▸ **EXERCISE MATERIAL**
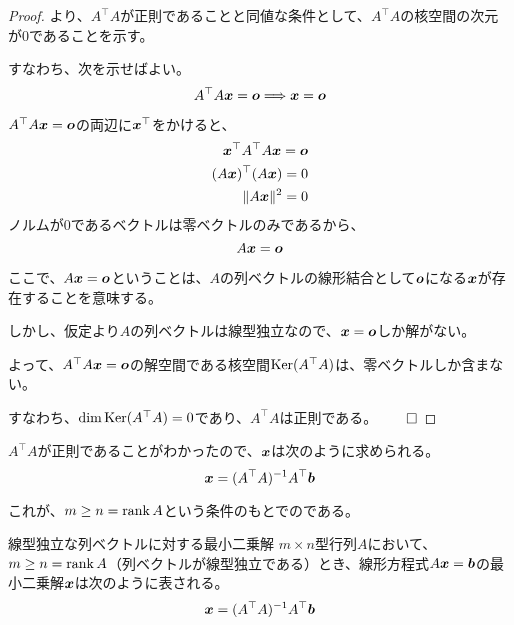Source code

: \documentclass[../../../topic_linear-algebra]{subfiles}
\begin{document}
\begin{proof}
  より、$A^\top A$が正則であることと同値な条件として、$A^\top A$の核空間の次元が0であることを示す。
  
  すなわち、次を示せばよい。
  \begin{equation*}
    A^\top A \vb*{x} = \vb*{o} \Longrightarrow \vb*{x} = \vb*{o}
  \end{equation*}
  
  $A^\top A \vb*{x} = \vb*{o}$の両辺に$\vb*{x}^\top$をかけると、
  \begin{align*}
    \vb*{x}^\top A^\top A \vb*{x} = \vb*{o} \\
    (A \vb*{x})^\top (A \vb*{x}) = 0 \\
    \| A \vb*{x} \|^2 = 0
  \end{align*}
  ノルムが0であるベクトルは零ベクトルのみであるから、
  \begin{equation*}
    A \vb*{x} = \vb*{o}
  \end{equation*}
  
  ここで、$A \vb*{x} = \vb*{o}$ということは、$A$の列ベクトルの線形結合として$\vb*{o}$になる$\vb*{x}$が存在することを意味する。
  
  しかし、仮定より$A$の列ベクトルは線型独立なので、$\vb*{x} = \vb*{o}$しか解がない。
  
  \br
  
  よって、$A^\top A \vb*{x} = \vb*{o}$の解空間である核空間$\operatorname{Ker}(A^\top A)$は、零ベクトルしか含まない。

  すなわち、$\dim \operatorname{Ker}(A^\top A) = 0$であり、$A^\top A$は正則である。$\qed$
\end{proof}

\br

$A^\top A$が正則であることがわかったので、$\vb*{x}$は次のように求められる。
\begin{equation*}
  \vb*{x} = (A^\top A)^{-1}A^\top \vb*{b}
\end{equation*}

これが、$m \geq n = \rank A$という条件のもとでのである。

\begin{theorem*}{線型独立な列ベクトルに対する最小二乗解}
  $m \times n$型行列$A$において、$m \geq n = \rank A$（列ベクトルが線型独立である）とき、線形方程式$A\vb*{x} = \vb*{b}$の最小二乗解$\vb*{x}$は次のように表される。
  \begin{equation*}
    \vb*{x} = (A^\top A)^{-1}A^\top \vb*{b}
  \end{equation*}
\end{theorem*}
\end{document}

▸ **PROBLEM**
Copy the material verbatim. The pictures are not part of the copy.

▸ **OUTPUT BELOW**
Source code

: \documentclass[../../../topic_linear-algebra]{subfiles}
\begin{document}
\begin{proof}
  より、$A^\top A$が正則であることと同値な条件として、$A^\top A$の核空間の次元が0であることを示す。
  
  すなわち、次を示せばよい。
  \begin{equation*}
    A^\top A \vb*{x} = \vb*{o} \Longrightarrow \vb*{x} = \vb*{o}
  \end{equation*}
  
  $A^\top A \vb*{x} = \vb*{o}$の両辺に$\vb*{x}^\top$をかけると、
  \begin{align*}
    \vb*{x}^\top A^\top A \vb*{x} = \vb*{o} \\
    (A \vb*{x})^\top (A \vb*{x}) = 0 \\
    \| A \vb*{x} \|^2 = 0
  \end{align*}
  ノルムが0であるベクトルは零ベクトルのみであるから、
  \begin{equation*}
    A \vb*{x} = \vb*{o}
  \end{equation*}
  
  ここで、$A \vb*{x} = \vb*{o}$ということは、$A$の列ベクトルの線形結合として$\vb*{o}$になる$\vb*{x}$が存在することを意味する。
  
  しかし、仮定より$A$の列ベクトルは線型独立なので、$\vb*{x} = \vb*{o}$しか解がない。
  
  \br
  
  よって、$A^\top A \vb*{x} = \vb*{o}$の解空間である核空間$\operatorname{Ker}(A^\top A)$は、零ベクトルしか含まない。

  すなわち、$\dim \operatorname{Ker}(A^\top A) = 0$であり、$A^\top A$は正則である。$\qed$
\end{proof}

\br

$A^\top A$が正則であることがわかったので、$\vb*{x}$は次のように求められる。
\begin{equation*}
  \vb*{x} = (A^\top A)^{-1}A^\top \vb*{b}
\end{equation*}

これが、$m \geq n = \rank A$という条件のもとでのである。

\begin{theorem*}{線型独立な列ベクトルに対する最小二乗解}
  $m \times n$型行列$A$において、$m \geq n = \rank A$（列ベクトルが線型独立である）とき、線形方程式$A\vb*{x} = \vb*{b}$の最小二乗解$\vb*{x}$は次のように表される。
  \begin{equation*}
    \vb*{x} = (A^\top A)^{-1}A^\top \vb*{b}
  \end{equation*}
\end{theorem*}
\end{document}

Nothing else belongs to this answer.